The Euro lost 40 pips in about 4 mins and the European rally was dead, another data point for those paying attention that Germany is clearly up to something that ill change the EU forever.
Exactly what the CDU is up to is hard to say, as I mentioned in the post liked above about Sarkozy, there's either 2 plans, 1 a much smaller Europe or 2 Germany is busy printing Deutsche Marks and simply letting the ECB keep contagion out of German borders until the transition is complete at which point, ALL PIIGS fall and likely take Austria, France, maybe Belgium and several others with them.
This of course devastates China's main trading partner and expect their PMI to continue to post consecutive new lows. They obviously se the writing on the wall, thus the EFSF dream box remains empty as China, much like out F_E_D becomes reluctant to spend any more treasure until they see where their own leaks are first.
The bond vigilantes WILL punish yields across Europe for Merkel's statement and watch for Italian BTPs back above the bailout threshold of 7% next week, despite ECB secondary buying-Spain too.

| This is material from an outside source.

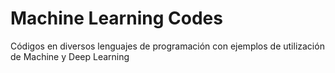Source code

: # Machine Learning Codes
Códigos en diversos lenguajes de programación con ejemplos de utilización de Machine y Deep Learning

The French yields are the true measure of risk as they are NOT able to be bought up by the ECB, at least not yet, but I suspect Sarkozy will be forced to change positions as French rates continue to climb into the red zone.
In a very little noticed piece, the IMF says Japan could quickly become unstable over bond yields, making the 3rd largest world economy just another one of the PIIGS and who bails out Japan when yields become so high that they can no longer service them? These are the tidbits that many investors miss, but this has all been predictable, Ireland, Portugal, Italy, Span, France-contagion was predictable. What is surprising is to hear that the coming global recession could put Japan in a position in which they may actually default. UST's will long be sold en masse before then and America would soon be in a very similar situation, regardless of the last 3 treasury auctions that have been almost spectacular as the USTs seem to be the only safe haven left. With the Super Committee becoming the super flop that i was always intended to be, watch for another US downgrade before 2012 is finished.
As earlier mentioned, the all but done Dexia deal started falling apart this week, exposing Belgium to big problems, they showed up today in their yields which hit record highs as well as record highs vs Bunds. Historians will look back and debate whether MF Global or Dexia was 2011's Bear Stears/Lehman Brothers. Austria's ERSTE will get an honorable mention and our own Jefferies will be in the cliff notes.
3 a.m. EDT is rapidly approaching and we will get our first view of our credit indicators, I expect credit to continue Wednesday's decline and equities to follow. Yields in Italy and Spain hitting 7% will be a disaster even as the ECB embarks on the 20th intervention. France is the one to watch though, that's the only one the ECB can't support and therefore is the only accurate mechanism for actual price discovery.
Not sure if I did or did not mention it, but as you know 3C has been calling this since mid October and it's been rough holding positions when the market is going the opposite way, but 3C is what matters to me. So the weekly WOWS portfolio for the first time has cracked in to the top 10 at #9 with nearly a 52% return on the week and #22 for the month with an 85% return- this out of almost 19,000 portfolios!
3C has always come through for me, even if it was hard to maintain the faith, but as I have implored all of you, keep your eye on the forest, not the trees. Take emotion out of the trade.